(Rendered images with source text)
Start of Block

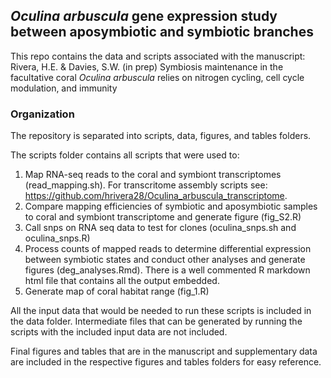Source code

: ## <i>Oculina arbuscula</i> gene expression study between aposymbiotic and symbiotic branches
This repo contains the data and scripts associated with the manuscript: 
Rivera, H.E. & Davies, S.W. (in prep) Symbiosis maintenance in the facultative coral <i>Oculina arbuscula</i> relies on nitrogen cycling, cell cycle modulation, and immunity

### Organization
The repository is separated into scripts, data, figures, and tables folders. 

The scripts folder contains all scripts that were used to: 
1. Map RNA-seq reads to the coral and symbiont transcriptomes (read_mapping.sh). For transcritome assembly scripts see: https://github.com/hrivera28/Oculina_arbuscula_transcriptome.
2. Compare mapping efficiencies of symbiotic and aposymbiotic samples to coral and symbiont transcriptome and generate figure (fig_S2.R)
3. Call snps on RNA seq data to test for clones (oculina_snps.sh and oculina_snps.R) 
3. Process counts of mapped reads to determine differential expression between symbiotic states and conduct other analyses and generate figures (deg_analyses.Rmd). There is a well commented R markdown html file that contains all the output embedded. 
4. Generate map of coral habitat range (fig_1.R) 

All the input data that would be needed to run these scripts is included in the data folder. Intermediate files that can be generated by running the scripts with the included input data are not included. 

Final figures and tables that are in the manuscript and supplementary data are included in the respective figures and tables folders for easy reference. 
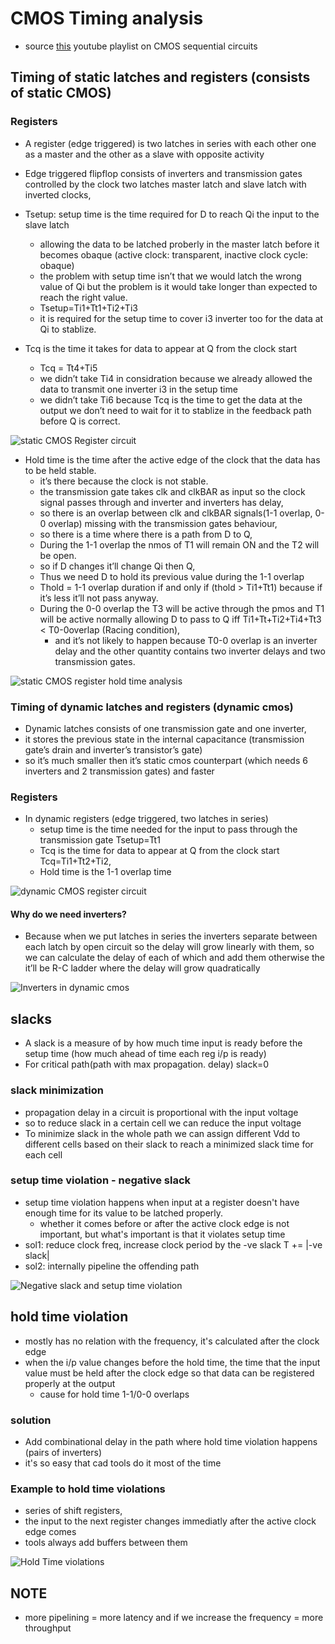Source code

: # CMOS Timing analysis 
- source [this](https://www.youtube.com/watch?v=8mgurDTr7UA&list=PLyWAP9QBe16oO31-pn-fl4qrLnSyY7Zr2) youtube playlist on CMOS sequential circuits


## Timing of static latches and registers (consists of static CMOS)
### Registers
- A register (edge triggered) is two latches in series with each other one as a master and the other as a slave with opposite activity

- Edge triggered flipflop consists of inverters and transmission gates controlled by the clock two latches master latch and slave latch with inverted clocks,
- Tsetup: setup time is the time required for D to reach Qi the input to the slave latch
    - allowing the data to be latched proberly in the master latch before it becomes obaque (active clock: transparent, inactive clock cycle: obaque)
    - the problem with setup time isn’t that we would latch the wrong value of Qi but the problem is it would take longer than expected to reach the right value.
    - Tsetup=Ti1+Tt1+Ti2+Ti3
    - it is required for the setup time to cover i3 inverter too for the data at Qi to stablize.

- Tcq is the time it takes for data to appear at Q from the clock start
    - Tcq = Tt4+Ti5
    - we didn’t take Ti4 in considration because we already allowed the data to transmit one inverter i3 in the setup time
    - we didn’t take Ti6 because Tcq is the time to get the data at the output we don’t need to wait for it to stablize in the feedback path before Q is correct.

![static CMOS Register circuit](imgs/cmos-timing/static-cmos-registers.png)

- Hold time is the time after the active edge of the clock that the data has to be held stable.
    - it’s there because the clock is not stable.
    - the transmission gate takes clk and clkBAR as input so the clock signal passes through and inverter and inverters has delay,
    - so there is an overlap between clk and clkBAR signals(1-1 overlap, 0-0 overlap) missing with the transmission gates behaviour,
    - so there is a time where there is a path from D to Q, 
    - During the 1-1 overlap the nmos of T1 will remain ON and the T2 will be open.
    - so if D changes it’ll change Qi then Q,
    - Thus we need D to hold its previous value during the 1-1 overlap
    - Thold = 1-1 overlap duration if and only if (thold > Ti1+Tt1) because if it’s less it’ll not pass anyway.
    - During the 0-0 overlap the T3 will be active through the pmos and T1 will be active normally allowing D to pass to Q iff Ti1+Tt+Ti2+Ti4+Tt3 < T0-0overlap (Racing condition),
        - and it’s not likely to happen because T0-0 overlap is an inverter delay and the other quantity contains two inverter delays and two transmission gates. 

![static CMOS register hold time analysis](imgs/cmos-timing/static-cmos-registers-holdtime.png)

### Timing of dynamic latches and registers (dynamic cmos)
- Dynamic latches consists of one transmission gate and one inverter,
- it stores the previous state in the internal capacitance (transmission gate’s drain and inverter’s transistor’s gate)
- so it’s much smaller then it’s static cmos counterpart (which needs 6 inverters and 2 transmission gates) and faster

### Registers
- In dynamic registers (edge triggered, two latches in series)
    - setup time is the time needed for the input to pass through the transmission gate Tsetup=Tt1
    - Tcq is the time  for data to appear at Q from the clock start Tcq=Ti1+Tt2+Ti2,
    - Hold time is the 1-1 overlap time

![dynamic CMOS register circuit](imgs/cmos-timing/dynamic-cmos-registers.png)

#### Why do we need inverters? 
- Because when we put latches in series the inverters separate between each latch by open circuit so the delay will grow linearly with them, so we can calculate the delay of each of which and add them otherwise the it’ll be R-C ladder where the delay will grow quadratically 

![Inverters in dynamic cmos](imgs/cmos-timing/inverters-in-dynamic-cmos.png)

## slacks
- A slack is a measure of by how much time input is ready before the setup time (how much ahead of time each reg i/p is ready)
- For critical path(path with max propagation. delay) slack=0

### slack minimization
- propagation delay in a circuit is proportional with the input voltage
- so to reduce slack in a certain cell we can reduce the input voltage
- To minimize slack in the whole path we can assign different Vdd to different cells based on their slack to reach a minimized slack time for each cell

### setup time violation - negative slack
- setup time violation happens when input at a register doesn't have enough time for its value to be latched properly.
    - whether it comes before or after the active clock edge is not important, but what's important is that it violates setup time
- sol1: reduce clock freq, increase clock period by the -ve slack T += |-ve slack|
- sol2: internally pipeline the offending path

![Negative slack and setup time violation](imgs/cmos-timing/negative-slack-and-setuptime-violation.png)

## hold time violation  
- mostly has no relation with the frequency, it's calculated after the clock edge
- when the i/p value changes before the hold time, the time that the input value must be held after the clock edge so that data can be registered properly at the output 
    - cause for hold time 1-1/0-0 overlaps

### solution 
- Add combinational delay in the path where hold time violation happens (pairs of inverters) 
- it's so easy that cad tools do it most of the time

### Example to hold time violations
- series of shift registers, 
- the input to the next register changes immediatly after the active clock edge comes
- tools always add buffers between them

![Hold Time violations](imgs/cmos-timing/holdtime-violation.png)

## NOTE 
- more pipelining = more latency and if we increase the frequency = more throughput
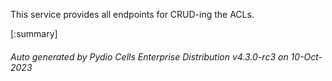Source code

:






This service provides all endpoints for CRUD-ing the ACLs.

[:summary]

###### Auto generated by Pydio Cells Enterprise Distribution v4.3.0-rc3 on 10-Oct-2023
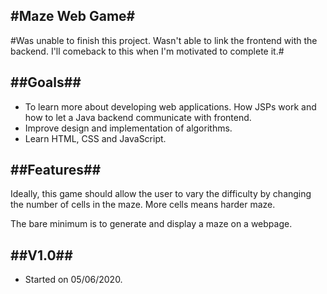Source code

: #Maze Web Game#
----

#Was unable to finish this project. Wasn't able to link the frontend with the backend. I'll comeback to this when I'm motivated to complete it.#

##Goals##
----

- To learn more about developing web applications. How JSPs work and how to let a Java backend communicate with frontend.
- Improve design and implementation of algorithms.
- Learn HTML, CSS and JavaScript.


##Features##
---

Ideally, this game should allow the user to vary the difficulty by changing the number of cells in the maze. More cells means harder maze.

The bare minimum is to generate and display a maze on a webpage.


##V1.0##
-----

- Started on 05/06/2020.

End of Block

▸ Your assignment: Give an exact copy of the data, and omit any pictures it holds.

▸ Answer below:
Source code

: ## <i>Oculina arbuscula</i> gene expression study between aposymbiotic and symbiotic branches
This repo contains the data and scripts associated with the manuscript: 
Rivera, H.E. & Davies, S.W. (in prep) Symbiosis maintenance in the facultative coral <i>Oculina arbuscula</i> relies on nitrogen cycling, cell cycle modulation, and immunity

### Organization
The repository is separated into scripts, data, figures, and tables folders. 

The scripts folder contains all scripts that were used to: 
1. Map RNA-seq reads to the coral and symbiont transcriptomes (read_mapping.sh). For transcritome assembly scripts see: https://github.com/hrivera28/Oculina_arbuscula_transcriptome.
2. Compare mapping efficiencies of symbiotic and aposymbiotic samples to coral and symbiont transcriptome and generate figure (fig_S2.R)
3. Call snps on RNA seq data to test for clones (oculina_snps.sh and oculina_snps.R) 
3. Process counts of mapped reads to determine differential expression between symbiotic states and conduct other analyses and generate figures (deg_analyses.Rmd). There is a well commented R markdown html file that contains all the output embedded. 
4. Generate map of coral habitat range (fig_1.R) 

All the input data that would be needed to run these scripts is included in the data folder. Intermediate files that can be generated by running the scripts with the included input data are not included. 

Final figures and tables that are in the manuscript and supplementary data are included in the respective figures and tables folders for easy reference. 
Source code

: # CMOS Timing analysis 
- source [this](https://www.youtube.com/watch?v=8mgurDTr7UA&list=PLyWAP9QBe16oO31-pn-fl4qrLnSyY7Zr2) youtube playlist on CMOS sequential circuits


## Timing of static latches and registers (consists of static CMOS)
### Registers
- A register (edge triggered) is two latches in series with each other one as a master and the other as a slave with opposite activity

- Edge triggered flipflop consists of inverters and transmission gates controlled by the clock two latches master latch and slave latch with inverted clocks,
- Tsetup: setup time is the time required for D to reach Qi the input to the slave latch
    - allowing the data to be latched proberly in the master latch before it becomes obaque (active clock: transparent, inactive clock cycle: obaque)
    - the problem with setup time isn’t that we would latch the wrong value of Qi but the problem is it would take longer than expected to reach the right value.
    - Tsetup=Ti1+Tt1+Ti2+Ti3
    - it is required for the setup time to cover i3 inverter too for the data at Qi to stablize.

- Tcq is the time it takes for data to appear at Q from the clock start
    - Tcq = Tt4+Ti5
    - we didn’t take Ti4 in considration because we already allowed the data to transmit one inverter i3 in the setup time
    - we didn’t take Ti6 because Tcq is the time to get the data at the output we don’t need to wait for it to stablize in the feedback path before Q is correct.

![static CMOS Register circuit](imgs/cmos-timing/static-cmos-registers.png)

- Hold time is the time after the active edge of the clock that the data has to be held stable.
    - it’s there because the clock is not stable.
    - the transmission gate takes clk and clkBAR as input so the clock signal passes through and inverter and inverters has delay,
    - so there is an overlap between clk and clkBAR signals(1-1 overlap, 0-0 overlap) missing with the transmission gates behaviour,
    - so there is a time where there is a path from D to Q, 
    - During the 1-1 overlap the nmos of T1 will remain ON and the T2 will be open.
    - so if D changes it’ll change Qi then Q,
    - Thus we need D to hold its previous value during the 1-1 overlap
    - Thold = 1-1 overlap duration if and only if (thold > Ti1+Tt1) because if it’s less it’ll not pass anyway.
    - During the 0-0 overlap the T3 will be active through the pmos and T1 will be active normally allowing D to pass to Q iff Ti1+Tt+Ti2+Ti4+Tt3 < T0-0overlap (Racing condition),
        - and it’s not likely to happen because T0-0 overlap is an inverter delay and the other quantity contains two inverter delays and two transmission gates. 

![static CMOS register hold time analysis](imgs/cmos-timing/static-cmos-registers-holdtime.png)

### Timing of dynamic latches and registers (dynamic cmos)
- Dynamic latches consists of one transmission gate and one inverter,
- it stores the previous state in the internal capacitance (transmission gate’s drain and inverter’s transistor’s gate)
- so it’s much smaller then it’s static cmos counterpart (which needs 6 inverters and 2 transmission gates) and faster

### Registers
- In dynamic registers (edge triggered, two latches in series)
    - setup time is the time needed for the input to pass through the transmission gate Tsetup=Tt1
    - Tcq is the time  for data to appear at Q from the clock start Tcq=Ti1+Tt2+Ti2,
    - Hold time is the 1-1 overlap time

![dynamic CMOS register circuit](imgs/cmos-timing/dynamic-cmos-registers.png)

#### Why do we need inverters? 
- Because when we put latches in series the inverters separate between each latch by open circuit so the delay will grow linearly with them, so we can calculate the delay of each of which and add them otherwise the it’ll be R-C ladder where the delay will grow quadratically 

![Inverters in dynamic cmos](imgs/cmos-timing/inverters-in-dynamic-cmos.png)

## slacks
- A slack is a measure of by how much time input is ready before the setup time (how much ahead of time each reg i/p is ready)
- For critical path(path with max propagation. delay) slack=0

### slack minimization
- propagation delay in a circuit is proportional with the input voltage
- so to reduce slack in a certain cell we can reduce the input voltage
- To minimize slack in the whole path we can assign different Vdd to different cells based on their slack to reach a minimized slack time for each cell

### setup time violation - negative slack
- setup time violation happens when input at a register doesn't have enough time for its value to be latched properly.
    - whether it comes before or after the active clock edge is not important, but what's important is that it violates setup time
- sol1: reduce clock freq, increase clock period by the -ve slack T += |-ve slack|
- sol2: internally pipeline the offending path

![Negative slack and setup time violation](imgs/cmos-timing/negative-slack-and-setuptime-violation.png)

## hold time violation  
- mostly has no relation with the frequency, it's calculated after the clock edge
- when the i/p value changes before the hold time, the time that the input value must be held after the clock edge so that data can be registered properly at the output 
    - cause for hold time 1-1/0-0 overlaps

### solution 
- Add combinational delay in the path where hold time violation happens (pairs of inverters) 
- it's so easy that cad tools do it most of the time

### Example to hold time violations
- series of shift registers, 
- the input to the next register changes immediatly after the active clock edge comes
- tools always add buffers between them

![Hold Time violations](imgs/cmos-timing/holdtime-violation.png)

## NOTE 
- more pipelining = more latency and if we increase the frequency = more throughput
Source code

:






This service provides all endpoints for CRUD-ing the ACLs.

[:summary]

###### Auto generated by Pydio Cells Enterprise Distribution v4.3.0-rc3 on 10-Oct-2023
Source code

: #Maze Web Game#
----

#Was unable to finish this project. Wasn't able to link the frontend with the backend. I'll comeback to this when I'm motivated to complete it.#

##Goals##
----

- To learn more about developing web applications. How JSPs work and how to let a Java backend communicate with frontend.
- Improve design and implementation of algorithms.
- Learn HTML, CSS and JavaScript.


##Features##
---

Ideally, this game should allow the user to vary the difficulty by changing the number of cells in the maze. More cells means harder maze.

The bare minimum is to generate and display a maze on a webpage.


##V1.0##
-----

- Started on 05/06/2020.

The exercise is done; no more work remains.